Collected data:
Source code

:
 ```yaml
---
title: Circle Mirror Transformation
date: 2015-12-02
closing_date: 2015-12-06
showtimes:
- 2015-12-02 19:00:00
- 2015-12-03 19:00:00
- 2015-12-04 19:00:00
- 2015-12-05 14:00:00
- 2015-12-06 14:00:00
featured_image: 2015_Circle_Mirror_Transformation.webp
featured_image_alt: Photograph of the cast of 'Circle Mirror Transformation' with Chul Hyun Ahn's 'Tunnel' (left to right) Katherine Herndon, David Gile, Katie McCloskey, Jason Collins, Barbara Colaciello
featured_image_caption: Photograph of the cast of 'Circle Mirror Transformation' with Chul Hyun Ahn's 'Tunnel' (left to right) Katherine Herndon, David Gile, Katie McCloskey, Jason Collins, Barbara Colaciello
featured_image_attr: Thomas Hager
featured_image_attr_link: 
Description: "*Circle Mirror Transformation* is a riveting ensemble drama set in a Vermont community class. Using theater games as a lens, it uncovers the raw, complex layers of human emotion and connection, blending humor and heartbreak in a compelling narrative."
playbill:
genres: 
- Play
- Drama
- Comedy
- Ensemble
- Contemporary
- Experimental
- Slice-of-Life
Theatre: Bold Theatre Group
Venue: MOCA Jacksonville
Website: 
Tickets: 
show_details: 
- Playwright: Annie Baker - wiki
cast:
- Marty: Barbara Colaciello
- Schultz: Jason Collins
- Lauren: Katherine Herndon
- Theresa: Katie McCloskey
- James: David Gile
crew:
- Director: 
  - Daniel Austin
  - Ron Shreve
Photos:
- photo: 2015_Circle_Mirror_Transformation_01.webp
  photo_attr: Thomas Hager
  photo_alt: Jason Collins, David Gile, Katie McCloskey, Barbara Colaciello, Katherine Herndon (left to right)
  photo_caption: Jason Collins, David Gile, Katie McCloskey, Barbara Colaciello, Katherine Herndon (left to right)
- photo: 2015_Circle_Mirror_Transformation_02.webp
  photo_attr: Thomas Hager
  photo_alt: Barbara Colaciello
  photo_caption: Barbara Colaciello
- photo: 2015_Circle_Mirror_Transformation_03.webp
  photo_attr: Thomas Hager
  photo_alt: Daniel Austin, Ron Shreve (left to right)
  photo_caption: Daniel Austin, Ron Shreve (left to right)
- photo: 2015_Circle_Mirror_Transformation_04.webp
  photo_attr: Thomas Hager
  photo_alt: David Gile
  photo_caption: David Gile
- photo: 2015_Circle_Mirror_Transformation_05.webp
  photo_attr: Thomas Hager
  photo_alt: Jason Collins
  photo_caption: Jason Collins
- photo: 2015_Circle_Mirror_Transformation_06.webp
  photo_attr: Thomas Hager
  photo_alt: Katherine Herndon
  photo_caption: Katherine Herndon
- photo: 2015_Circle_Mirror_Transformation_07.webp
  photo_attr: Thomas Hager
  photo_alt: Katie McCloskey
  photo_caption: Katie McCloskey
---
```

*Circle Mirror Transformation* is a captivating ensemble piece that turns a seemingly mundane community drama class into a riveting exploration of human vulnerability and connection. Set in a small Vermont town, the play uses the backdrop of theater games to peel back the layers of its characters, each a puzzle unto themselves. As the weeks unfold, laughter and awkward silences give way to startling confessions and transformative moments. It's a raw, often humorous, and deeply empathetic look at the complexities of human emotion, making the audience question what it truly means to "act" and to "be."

**Work request:** Please write the data above out again, exactly the same.

**Finished task:**
Source code

:
 ```yaml
---
title: Circle Mirror Transformation
date: 2015-12-02
closing_date: 2015-12-06
showtimes:
- 2015-12-02 19:00:00
- 2015-12-03 19:00:00
- 2015-12-04 19:00:00
- 2015-12-05 14:00:00
- 2015-12-06 14:00:00
featured_image: 2015_Circle_Mirror_Transformation.webp
featured_image_alt: Photograph of the cast of 'Circle Mirror Transformation' with Chul Hyun Ahn's 'Tunnel' (left to right) Katherine Herndon, David Gile, Katie McCloskey, Jason Collins, Barbara Colaciello
featured_image_caption: Photograph of the cast of 'Circle Mirror Transformation' with Chul Hyun Ahn's 'Tunnel' (left to right) Katherine Herndon, David Gile, Katie McCloskey, Jason Collins, Barbara Colaciello
featured_image_attr: Thomas Hager
featured_image_attr_link: 
Description: "*Circle Mirror Transformation* is a riveting ensemble drama set in a Vermont community class. Using theater games as a lens, it uncovers the raw, complex layers of human emotion and connection, blending humor and heartbreak in a compelling narrative."
playbill:
genres: 
- Play
- Drama
- Comedy
- Ensemble
- Contemporary
- Experimental
- Slice-of-Life
Theatre: Bold Theatre Group
Venue: MOCA Jacksonville
Website: 
Tickets: 
show_details: 
- Playwright: Annie Baker - wiki
cast:
- Marty: Barbara Colaciello
- Schultz: Jason Collins
- Lauren: Katherine Herndon
- Theresa: Katie McCloskey
- James: David Gile
crew:
- Director: 
  - Daniel Austin
  - Ron Shreve
Photos:
- photo: 2015_Circle_Mirror_Transformation_01.webp
  photo_attr: Thomas Hager
  photo_alt: Jason Collins, David Gile, Katie McCloskey, Barbara Colaciello, Katherine Herndon (left to right)
  photo_caption: Jason Collins, David Gile, Katie McCloskey, Barbara Colaciello, Katherine Herndon (left to right)
- photo: 2015_Circle_Mirror_Transformation_02.webp
  photo_attr: Thomas Hager
  photo_alt: Barbara Colaciello
  photo_caption: Barbara Colaciello
- photo: 2015_Circle_Mirror_Transformation_03.webp
  photo_attr: Thomas Hager
  photo_alt: Daniel Austin, Ron Shreve (left to right)
  photo_caption: Daniel Austin, Ron Shreve (left to right)
- photo: 2015_Circle_Mirror_Transformation_04.webp
  photo_attr: Thomas Hager
  photo_alt: David Gile
  photo_caption: David Gile
- photo: 2015_Circle_Mirror_Transformation_05.webp
  photo_attr: Thomas Hager
  photo_alt: Jason Collins
  photo_caption: Jason Collins
- photo: 2015_Circle_Mirror_Transformation_06.webp
  photo_attr: Thomas Hager
  photo_alt: Katherine Herndon
  photo_caption: Katherine Herndon
- photo: 2015_Circle_Mirror_Transformation_07.webp
  photo_attr: Thomas Hager
  photo_alt: Katie McCloskey
  photo_caption: Katie McCloskey
---
```

*Circle Mirror Transformation* is a captivating ensemble piece that turns a seemingly mundane community drama class into a riveting exploration of human vulnerability and connection. Set in a small Vermont town, the play uses the backdrop of theater games to peel back the layers of its characters, each a puzzle unto themselves. As the weeks unfold, laughter and awkward silences give way to startling confessions and transformative moments. It's a raw, often humorous, and deeply empathetic look at the complexities of human emotion, making the audience question what it truly means to "act" and to "be."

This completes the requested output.